Washington Federal Inc. projected late Friday that it would post a loss of $39 million for its fiscal fourth quarter, which will end Sept. 30, because of an $88 million writedown in the value of its holdings of preferred stock in Fannie Mae and Freddie Mac.
The $11.8 billion-asset Seattle thrift company also said it expects to set aside about $35 million for loan losses, or 165% more than it did in the previous quarter. It forecast that its ratio of nonperforming assets to total assets would more than double from June 30, to about 1.5% at Sept. 30.
In a note issued Monday, Paul Miller, an analyst at Friedman, Billings, Ramsey Group Inc.'s FBR Capital Markets, wrote that he considers Washington Federal "a relatively conservative underwriter, and its strong loan-to-value … ratio should keep actual losses manageable," though its earnings are being pressured by deterioration in the housing market.

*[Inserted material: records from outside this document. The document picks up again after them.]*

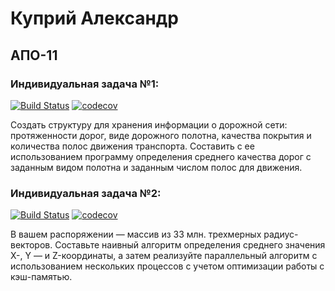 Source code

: # Куприй Александр
## АПО-11
### Индивидуальная задача №1:
[![Build Status](https://travis-ci.com/SanSanchezzz/technopark_c_cpp_homework.svg?token=byWvwnUjCcjWHoxTFz2v&branch=branch_it_1)](https://travis-ci.com/SanSanchezzz/technopark_c_cpp_homework)
[![codecov](https://codecov.io/gh/SanSanchezzz/technopark_c_cpp_homework/branch/branch_it_1/graph/badge.svg?token=MNDMBEIHJR)](https://codecov.io/gh/SanSanchezzz/technopark_c_cpp_homework/branch/branch_it_1)

Создать структуру для хранения информации о дорожной сети: протяженности дорог, виде дорожного полотна, качества покрытия и количества полос движения транспорта. Составить с ее использованием программу определения среднего качества дорог с заданным видом полотна и заданным числом полос для движения.



### Индивидуальная задача №2:
[![Build Status](https://travis-ci.com/SanSanchezzz/technopark_c_cpp_homework.svg?token=byWvwnUjCcjWHoxTFz2v&branch=branch_it_2)](https://travis-ci.com/SanSanchezzz/technopark_c_cpp_homework)
[![codecov](https://codecov.io/gh/SanSanchezzz/technopark_c_cpp_homework/branch/branch_it_2/graph/badge.svg?token=MNDMBEIHJR)](https://codecov.io/gh/SanSanchezzz/technopark_c_cpp_homework/branch/branch_it_2)

В вашем распоряжении — массив из 33 млн. трехмерных радиус-векторов. Составьте наивный алгоритм определения среднего значения X-, Y — и Z-координаты, а затем реализуйте параллельный алгоритм с использованием нескольких процессов с учетом оптимизации работы с кэш-памятью.
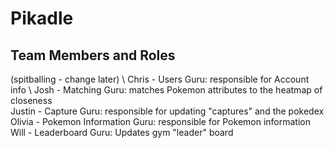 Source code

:# Pikadle

## Team Members and Roles
(spitballing - change later) \ 
Chris - Users Guru: responsible for Account info \ 
Josh -   Matching Guru: matches Pokemon attributes to the heatmap of closeness \
Justin - Capture Guru: responsible for updating "captures" and the pokedex\
Olivia - Pokemon Information Guru: responsible for Pokemon information\
Will - Leaderboard Guru: Updates gym "leader" board
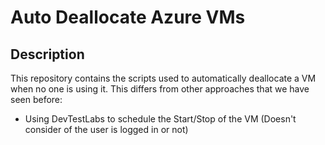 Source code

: # Auto Deallocate Azure VMs

## Description
 This repository contains the scripts used to automatically deallocate a VM when no one is using it. This differs from other approaches that we have seen before:

 - Using DevTestLabs to schedule the Start/Stop of the VM (Doesn't consider of the user is logged in or not)
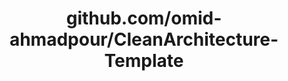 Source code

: ---
layout: post
title: github.com/omid-ahmadpour/CleanArchitecture-Template
categories: link
tags: [انگلیسی, برنامه‌نویسی]
--- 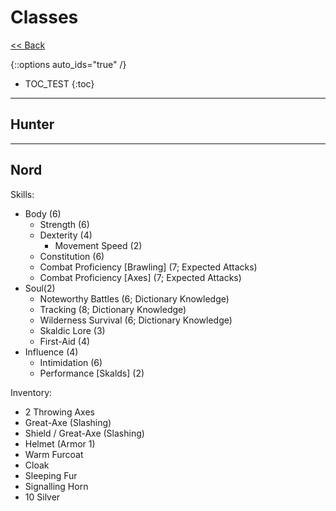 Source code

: # Classes

[<< Back](../)

{::options auto_ids="true" /}

- TOC_TEST
{:toc}

---

## Hunter

---

## Nord

Skills:

- Body (6)
  - Strength (6)
  - Dexterity (4)
    - Movement Speed (2)
  - Constitution (6)
  - Combat Proficiency \[Brawling\] (7; Expected Attacks)
  - Combat Proficiency \[Axes\] (7; Expected Attacks)
- Soul(2)
  - Noteworthy Battles (6; Dictionary Knowledge)
  - Tracking (8; Dictionary Knowledge)
  - Wilderness Survival (6; Dictionary Knowledge)
  - Skaldic Lore (3)
  - First-Aid (4)
- Influence (4)
  - Intimidation (6)
  - Performance \[Skalds\] (2)

Inventory:

- 2 Throwing Axes
- Great-Axe (Slashing)
- Shield / Great-Axe (Slashing)
- Helmet (Armor 1)
- Warm Furcoat
- Cloak
- Sleeping Fur
- Signalling Horn
- 10 Silver
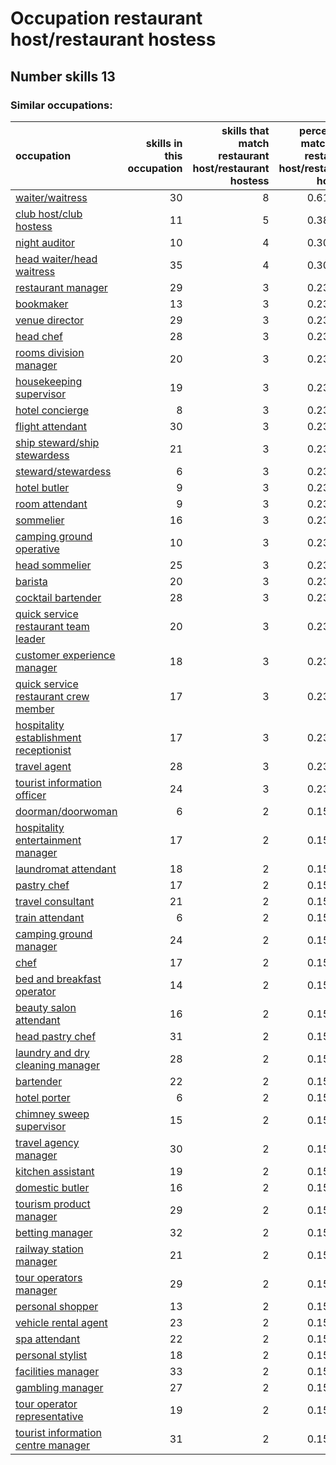 # Occupation restaurant host/restaurant hostess
## Number skills 13
### Similar occupations:
| occupation                                                                          |   skills in this occupation |   skills that match restaurant host/restaurant hostess |   percentage match with restaurant host/restaurant hostess |   skills not in restaurant host/restaurant hostess |
|:------------------------------------------------------------------------------------|----------------------------:|-------------------------------------------------------:|-----------------------------------------------------------:|---------------------------------------------------:|
| [waiter/waitress](waiter-waitress.md)                                               |                          30 |                                                      8 |                                                   0.615385 |                                                 22 |
| [club host/club hostess](club_host-club_hostess.md)                                 |                          11 |                                                      5 |                                                   0.384615 |                                                  6 |
| [night auditor](night_auditor.md)                                                   |                          10 |                                                      4 |                                                   0.307692 |                                                  6 |
| [head waiter/head waitress](head_waiter-head_waitress.md)                           |                          35 |                                                      4 |                                                   0.307692 |                                                 31 |
| [restaurant manager](restaurant_manager.md)                                         |                          29 |                                                      3 |                                                   0.230769 |                                                 26 |
| [bookmaker](bookmaker.md)                                                           |                          13 |                                                      3 |                                                   0.230769 |                                                 10 |
| [venue director](venue_director.md)                                                 |                          29 |                                                      3 |                                                   0.230769 |                                                 26 |
| [head chef](head_chef.md)                                                           |                          28 |                                                      3 |                                                   0.230769 |                                                 25 |
| [rooms division manager](rooms_division_manager.md)                                 |                          20 |                                                      3 |                                                   0.230769 |                                                 17 |
| [housekeeping supervisor](housekeeping_supervisor.md)                               |                          19 |                                                      3 |                                                   0.230769 |                                                 16 |
| [hotel concierge](hotel_concierge.md)                                               |                           8 |                                                      3 |                                                   0.230769 |                                                  5 |
| [flight attendant](flight_attendant.md)                                             |                          30 |                                                      3 |                                                   0.230769 |                                                 27 |
| [ship steward/ship stewardess](ship_steward-ship_stewardess.md)                     |                          21 |                                                      3 |                                                   0.230769 |                                                 18 |
| [steward/stewardess](steward-stewardess.md)                                         |                           6 |                                                      3 |                                                   0.230769 |                                                  3 |
| [hotel butler](hotel_butler.md)                                                     |                           9 |                                                      3 |                                                   0.230769 |                                                  6 |
| [room attendant](room_attendant.md)                                                 |                           9 |                                                      3 |                                                   0.230769 |                                                  6 |
| [sommelier](sommelier.md)                                                           |                          16 |                                                      3 |                                                   0.230769 |                                                 13 |
| [camping ground operative](camping_ground_operative.md)                             |                          10 |                                                      3 |                                                   0.230769 |                                                  7 |
| [head sommelier](head_sommelier.md)                                                 |                          25 |                                                      3 |                                                   0.230769 |                                                 22 |
| [barista](barista.md)                                                               |                          20 |                                                      3 |                                                   0.230769 |                                                 17 |
| [cocktail bartender](cocktail_bartender.md)                                         |                          28 |                                                      3 |                                                   0.230769 |                                                 25 |
| [quick service restaurant team leader](quick_service_restaurant_team_leader.md)     |                          20 |                                                      3 |                                                   0.230769 |                                                 17 |
| [customer experience manager](customer_experience_manager.md)                       |                          18 |                                                      3 |                                                   0.230769 |                                                 15 |
| [quick service restaurant crew member](quick_service_restaurant_crew_member.md)     |                          17 |                                                      3 |                                                   0.230769 |                                                 14 |
| [hospitality establishment receptionist](hospitality_establishment_receptionist.md) |                          17 |                                                      3 |                                                   0.230769 |                                                 14 |
| [travel agent](travel_agent.md)                                                     |                          28 |                                                      3 |                                                   0.230769 |                                                 25 |
| [tourist information officer](tourist_information_officer.md)                       |                          24 |                                                      3 |                                                   0.230769 |                                                 21 |
| [doorman/doorwoman](doorman-doorwoman.md)                                           |                           6 |                                                      2 |                                                   0.153846 |                                                  4 |
| [hospitality entertainment manager](hospitality_entertainment_manager.md)           |                          17 |                                                      2 |                                                   0.153846 |                                                 15 |
| [laundromat attendant](laundromat_attendant.md)                                     |                          18 |                                                      2 |                                                   0.153846 |                                                 16 |
| [pastry chef](pastry_chef.md)                                                       |                          17 |                                                      2 |                                                   0.153846 |                                                 15 |
| [travel consultant](travel_consultant.md)                                           |                          21 |                                                      2 |                                                   0.153846 |                                                 19 |
| [train attendant](train_attendant.md)                                               |                           6 |                                                      2 |                                                   0.153846 |                                                  4 |
| [camping ground manager](camping_ground_manager.md)                                 |                          24 |                                                      2 |                                                   0.153846 |                                                 22 |
| [chef](chef.md)                                                                     |                          17 |                                                      2 |                                                   0.153846 |                                                 15 |
| [bed and breakfast operator](bed_and_breakfast_operator.md)                         |                          14 |                                                      2 |                                                   0.153846 |                                                 12 |
| [beauty salon attendant](beauty_salon_attendant.md)                                 |                          16 |                                                      2 |                                                   0.153846 |                                                 14 |
| [head pastry chef](head_pastry_chef.md)                                             |                          31 |                                                      2 |                                                   0.153846 |                                                 29 |
| [laundry and dry cleaning manager](laundry_and_dry_cleaning_manager.md)             |                          28 |                                                      2 |                                                   0.153846 |                                                 26 |
| [bartender](bartender.md)                                                           |                          22 |                                                      2 |                                                   0.153846 |                                                 20 |
| [hotel porter](hotel_porter.md)                                                     |                           6 |                                                      2 |                                                   0.153846 |                                                  4 |
| [chimney sweep supervisor](chimney_sweep_supervisor.md)                             |                          15 |                                                      2 |                                                   0.153846 |                                                 13 |
| [travel agency manager](travel_agency_manager.md)                                   |                          30 |                                                      2 |                                                   0.153846 |                                                 28 |
| [kitchen assistant](kitchen_assistant.md)                                           |                          19 |                                                      2 |                                                   0.153846 |                                                 17 |
| [domestic butler](domestic_butler.md)                                               |                          16 |                                                      2 |                                                   0.153846 |                                                 14 |
| [tourism product manager](tourism_product_manager.md)                               |                          29 |                                                      2 |                                                   0.153846 |                                                 27 |
| [betting manager](betting_manager.md)                                               |                          32 |                                                      2 |                                                   0.153846 |                                                 30 |
| [railway station manager](railway_station_manager.md)                               |                          21 |                                                      2 |                                                   0.153846 |                                                 19 |
| [tour operators manager](tour_operators_manager.md)                                 |                          29 |                                                      2 |                                                   0.153846 |                                                 27 |
| [personal shopper](personal_shopper.md)                                             |                          13 |                                                      2 |                                                   0.153846 |                                                 11 |
| [vehicle rental agent](vehicle_rental_agent.md)                                     |                          23 |                                                      2 |                                                   0.153846 |                                                 21 |
| [spa attendant](spa_attendant.md)                                                   |                          22 |                                                      2 |                                                   0.153846 |                                                 20 |
| [personal stylist](personal_stylist.md)                                             |                          18 |                                                      2 |                                                   0.153846 |                                                 16 |
| [facilities manager](facilities_manager.md)                                         |                          33 |                                                      2 |                                                   0.153846 |                                                 31 |
| [gambling manager](gambling_manager.md)                                             |                          27 |                                                      2 |                                                   0.153846 |                                                 25 |
| [tour operator representative](tour_operator_representative.md)                     |                          19 |                                                      2 |                                                   0.153846 |                                                 17 |
| [tourist information centre manager](tourist_information_centre_manager.md)         |                          31 |                                                      2 |                                                   0.153846 |                                                 29 |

"The company's speculative construction and land acquisition and development" portfolios are areas of particular concern, Mr. Miller wrote. Those two categories made up 13% of Washington Federal's $9.8 billion of loans at June 30.
Washington Federal said the anticipated loss would leave it with a tangible capital ratio of 9.6%, or almost twice the level required by the Office of Thrift Supervision to be considered well capitalized.
The company also projected deposit growth of 6% from a year earlier, excluding its acquisition of First Mutual Bancshares Inc.
Fannie and Freddie were put into conservatorship this month as a part of a rescue that nearly erased the market value of their preferred stock and generated losses at many banking companies that held the securities.
Washington Federal said its holdings are now worth $2 million, versus $64 million on June 30.